The Mali junta's activities since taking power - including hiring troops from Russian security contractor Wagner and buying a large number of arms from Russia - have failed for lack of coherent strategy.


In recent years as their influence has waned in the Middle East, the Islamic State group and al-Qaeda have increasingly focused their efforts on the Sahel. They have exploited existing tensions in communities, says Mr Moncrieff, with "climate change and declining agricultural resource adding to that very violent mix".

"It's a vicious circle," he adds, with "people being excluded from their fields by insecurity, when that makes them more likely to join groups that are either jihadist in nature or simply criminal gangs who aim to steal cattle and so forth."

The spread of jihadist violence from northern to central Mali over the past seven years, and its emergence in Burkina Faso in the last two years, has implications elsewhere in West Africa.

"We also see it in the coastal states, especially Benin, and more recently Togo," says Mr Nsaibia. "So far it's only really Ghana that has been untouched, so to speak, even though there are strong indications that militant groups are using Ghanaian territory as a place of rest and recuperation."
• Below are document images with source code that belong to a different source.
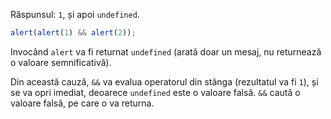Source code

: Răspunsul: `1`, și apoi `undefined`.

```js run
alert(alert(1) && alert(2));
```

Invocând `alert` va fi returnat `undefined` (arată doar un mesaj, nu returnează o valoare semnificativă).

Din această cauză, `&&` va evalua operatorul din stânga (rezultatul va fi `1`), și se va opri imediat, deoarece `undefined` este o valoare falsă. `&&` caută o valoare falsă, pe care o va returna.
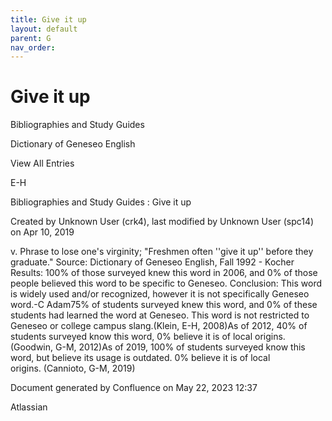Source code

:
 ```yaml
---
title: Give it up
layout: default
parent: G
nav_order:
---
```


# Give it up

Bibliographies and Study Guides

Dictionary of Geneseo English

View All Entries

E-H

Bibliographies and Study Guides : Give it up

Created by  Unknown User (crk4), last modified by  Unknown User (spc14) on Apr 10, 2019

v. Phrase to lose one's virginity; &quot;Freshmen often ''give it up'' before they graduate.&quot; Source: Dictionary of Geneseo English, Fall 1992 - Kocher Results: 100% of those surveyed knew this word in 2006, and 0% of those people believed this word to be specific to Geneseo. Conclusion: This word is widely used and/or recognized, however it is not specifically Geneseo word.-C Adam75% of students surveyed knew this word, and 0% of these students had learned the word at Geneseo. This word is not restricted to Geneseo or college campus slang.(Klein, E-H, 2008)As of 2012, 40% of students surveyed know this word, 0% believe it is of local origins.(Goodwin, G-M, 2012)As of 2019, 100% of students surveyed know this word, but believe its usage is outdated. 0% believe it is of local origins. (Cannioto, G-M, 2019)

Document generated by Confluence on May 22, 2023 12:37

Atlassian
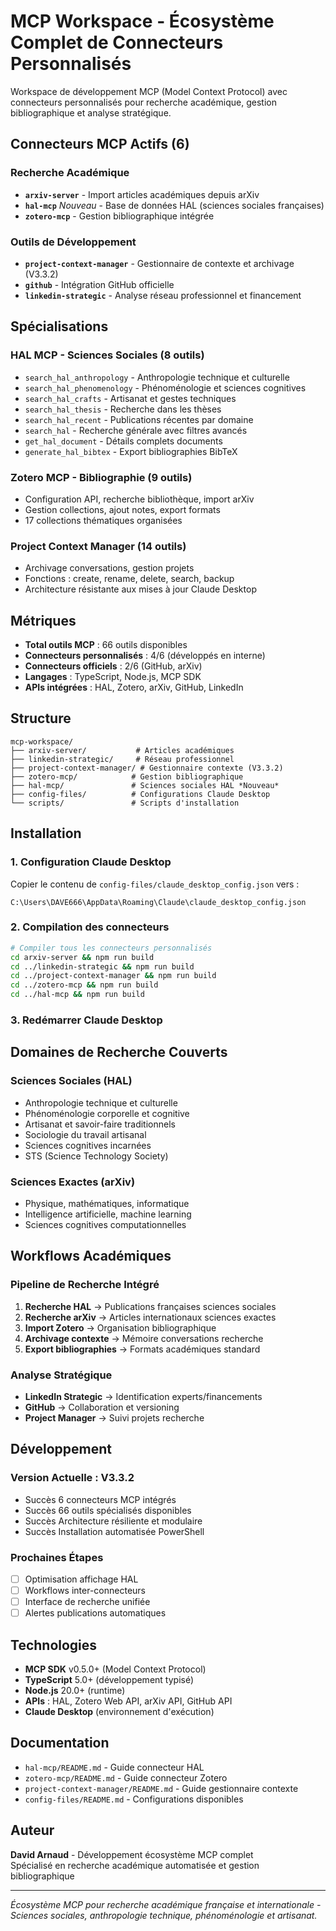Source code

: ﻿# MCP Workspace - Écosystème Complet de Connecteurs Personnalisés

Workspace de développement MCP (Model Context Protocol) avec connecteurs personnalisés pour recherche académique, gestion bibliographique et analyse stratégique.

## Connecteurs MCP Actifs (6)

### **Recherche Académique**
- **`arxiv-server`** - Import articles académiques depuis arXiv
- **`hal-mcp`** *Nouveau* - Base de données HAL (sciences sociales françaises)
- **`zotero-mcp`** - Gestion bibliographique intégrée

### **Outils de Développement**  
- **`project-context-manager`** - Gestionnaire de contexte et archivage (V3.3.2)
- **`github`** - Intégration GitHub officielle
- **`linkedin-strategic`** - Analyse réseau professionnel et financement

## Spécialisations

### **HAL MCP - Sciences Sociales** (8 outils)
- `search_hal_anthropology` - Anthropologie technique et culturelle
- `search_hal_phenomenology` - Phénoménologie et sciences cognitives
- `search_hal_crafts` - Artisanat et gestes techniques
- `search_hal_thesis` - Recherche dans les thèses
- `search_hal_recent` - Publications récentes par domaine
- `search_hal` - Recherche générale avec filtres avancés
- `get_hal_document` - Détails complets documents
- `generate_hal_bibtex` - Export bibliographies BibTeX

### **Zotero MCP - Bibliographie** (9 outils)
- Configuration API, recherche bibliothèque, import arXiv
- Gestion collections, ajout notes, export formats
- 17 collections thématiques organisées

### **Project Context Manager** (14 outils)
- Archivage conversations, gestion projets
- Fonctions : create, rename, delete, search, backup
- Architecture résistante aux mises à jour Claude Desktop

## Métriques

- **Total outils MCP** : 66 outils disponibles
- **Connecteurs personnalisés** : 4/6 (développés en interne)
- **Connecteurs officiels** : 2/6 (GitHub, arXiv)
- **Langages** : TypeScript, Node.js, MCP SDK
- **APIs intégrées** : HAL, Zotero, arXiv, GitHub, LinkedIn

## Structure

```
mcp-workspace/
├── arxiv-server/           # Articles académiques
├── linkedin-strategic/     # Réseau professionnel
├── project-context-manager/ # Gestionnaire contexte (V3.3.2)
├── zotero-mcp/            # Gestion bibliographique
├── hal-mcp/               # Sciences sociales HAL *Nouveau*
├── config-files/          # Configurations Claude Desktop
└── scripts/               # Scripts d'installation
```

## Installation

### 1. Configuration Claude Desktop
Copier le contenu de `config-files/claude_desktop_config.json` vers :
```
C:\Users\DAVE666\AppData\Roaming\Claude\claude_desktop_config.json
```

### 2. Compilation des connecteurs
```bash
# Compiler tous les connecteurs personnalisés
cd arxiv-server && npm run build
cd ../linkedin-strategic && npm run build  
cd ../project-context-manager && npm run build
cd ../zotero-mcp && npm run build
cd ../hal-mcp && npm run build
```

### 3. Redémarrer Claude Desktop

## Domaines de Recherche Couverts

### **Sciences Sociales (HAL)**
- Anthropologie technique et culturelle
- Phénoménologie corporelle et cognitive
- Artisanat et savoir-faire traditionnels
- Sociologie du travail artisanal
- Sciences cognitives incarnées
- STS (Science Technology Society)

### **Sciences Exactes (arXiv)**
- Physique, mathématiques, informatique
- Intelligence artificielle, machine learning
- Sciences cognitives computationnelles

## Workflows Académiques

### **Pipeline de Recherche Intégré**
1. **Recherche HAL** → Publications françaises sciences sociales
2. **Recherche arXiv** → Articles internationaux sciences exactes  
3. **Import Zotero** → Organisation bibliographique
4. **Archivage contexte** → Mémoire conversations recherche
5. **Export bibliographies** → Formats académiques standard

### **Analyse Stratégique**
- **LinkedIn Strategic** → Identification experts/financements
- **GitHub** → Collaboration et versioning
- **Project Manager** → Suivi projets recherche

## Développement

### **Version Actuelle : V3.3.2**
- Succès 6 connecteurs MCP intégrés
- Succès 66 outils spécialisés disponibles
- Succès Architecture résiliente et modulaire
- Succès Installation automatisée PowerShell

### **Prochaines Étapes**
- [ ] Optimisation affichage HAL
- [ ] Workflows inter-connecteurs
- [ ] Interface de recherche unifiée
- [ ] Alertes publications automatiques

## Technologies

- **MCP SDK** v0.5.0+ (Model Context Protocol)
- **TypeScript** 5.0+ (développement typisé)
- **Node.js** 20.0+ (runtime)
- **APIs** : HAL, Zotero Web API, arXiv API, GitHub API
- **Claude Desktop** (environnement d'exécution)

## Documentation

- `hal-mcp/README.md` - Guide connecteur HAL
- `zotero-mcp/README.md` - Guide connecteur Zotero  
- `project-context-manager/README.md` - Guide gestionnaire contexte
- `config-files/README.md` - Configurations disponibles

## Auteur

**David Arnaud** - Développement écosystème MCP complet  
Spécialisé en recherche académique automatisée et gestion bibliographique

---

*Écosystème MCP pour recherche académique française et internationale - Sciences sociales, anthropologie technique, phénoménologie et artisanat.*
Says Mr Sawadogo, "Any involvement of the army in political affairs worsens the nation's social and security situation... It's a last resort. Every coup in Burkina Faso has set back the country's progress."

"Acclaim fades when people become aware that the army in power have no greater leverage in peripheral areas than civilian governments," agrees Mr Moncrieff.


 Ghana's President and Ecowas leader Nana Akufo-Addo, told the BBC that "the initial evidence doesn't point to the fact that Mali is doing anything better about the insecurity and the fight against the jihadists than the civilian government."


Says political scientist Idrissa, the show of military might, such as raids and crackdowns on armed groups, are ultimately not enough to establish the staying power of the state, he adds. For that you need a reformed state, able to keep control of its territory.